Pagi itu (11/02), lima Pedagang Kaki Lima (PKL) Gondomanan keluar dari gedung Pengadilan Negeri (PN) Yogyakarta dengan wajah lesu. Sebagian gugatan Eka Aryawan yang dilayangkan kepada kelima PKL tersebut akhirnya dikabulkan oleh Majelis PN Yogyakarta. Putusan pengadilan memutuskan bahwa kelima PKL yang terdiri dari Agung Budisantoso, Budiyono, Sutinah, Suwarni, dan Sudiyanto, terbukti melanggar hukum karena telah menempati lahan hak orang lain. Akibatnya, kelima PKL tersebut harus pindah dari lahan yang sehari-hari mereka gunakan untuk mencari nafkah.
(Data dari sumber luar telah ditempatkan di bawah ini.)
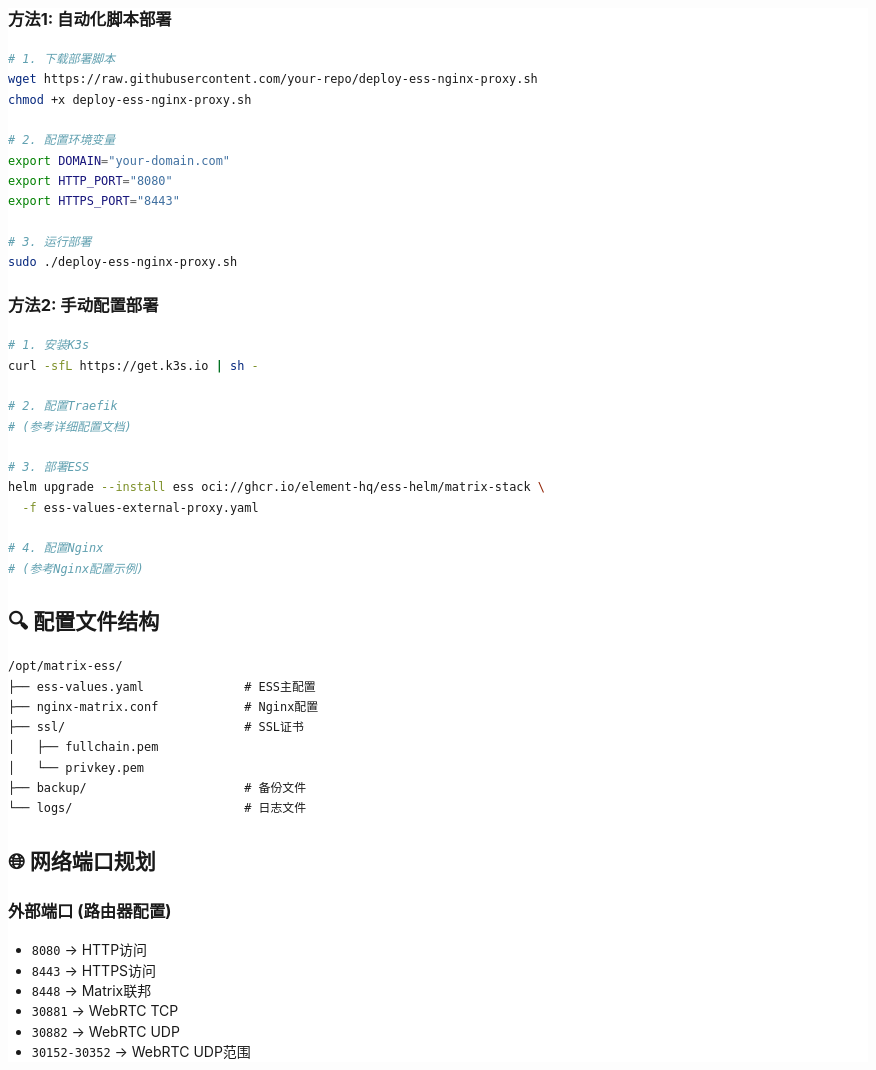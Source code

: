 ### **方法1: 自动化脚本部署**
```bash
# 1. 下载部署脚本
wget https://raw.githubusercontent.com/your-repo/deploy-ess-nginx-proxy.sh
chmod +x deploy-ess-nginx-proxy.sh

# 2. 配置环境变量
export DOMAIN="your-domain.com"
export HTTP_PORT="8080"
export HTTPS_PORT="8443"

# 3. 运行部署
sudo ./deploy-ess-nginx-proxy.sh
```

### **方法2: 手动配置部署**
```bash
# 1. 安装K3s
curl -sfL https://get.k3s.io | sh -

# 2. 配置Traefik
# (参考详细配置文档)

# 3. 部署ESS
helm upgrade --install ess oci://ghcr.io/element-hq/ess-helm/matrix-stack \
  -f ess-values-external-proxy.yaml

# 4. 配置Nginx
# (参考Nginx配置示例)
```

## 🔍 **配置文件结构**

```
/opt/matrix-ess/
├── ess-values.yaml              # ESS主配置
├── nginx-matrix.conf            # Nginx配置
├── ssl/                         # SSL证书
│   ├── fullchain.pem
│   └── privkey.pem
├── backup/                      # 备份文件
└── logs/                        # 日志文件
```

## 🌐 **网络端口规划**

### **外部端口 (路由器配置)**
- `8080` → HTTP访问
- `8443` → HTTPS访问  
- `8448` → Matrix联邦
- `30881` → WebRTC TCP
- `30882` → WebRTC UDP
- `30152-30352` → WebRTC UDP范围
Dalam putusan hakim tersebut, pengusaha Eka Aryawan, terbukti memiliki hak atas tanah seluas 27 meter persegi yang ditempati oleh kelima PKL. Hal tersebut diputuskan melalui pertimbangan surat kekancingan Nomor 203/HT/KPK/2011 milik Eka yang dikeluarkan oleh Badan Pengelola Tanah Keraton Yogyakarta, Panitikismo. Surat kekancingan sendiri adalah surat izin untuk menggunakan tanah keraton yang dikeluarkan oleh Panitikismo. Penggunaan tanah tersebut bersifat tidak permanen dan penyewa diwajibkan membayar uang sewa setiap tahunnya. Dalam hal ini, Eka juga telah membayar biaya sewa sebesar Rp274.000 per tahun kepada Keraton.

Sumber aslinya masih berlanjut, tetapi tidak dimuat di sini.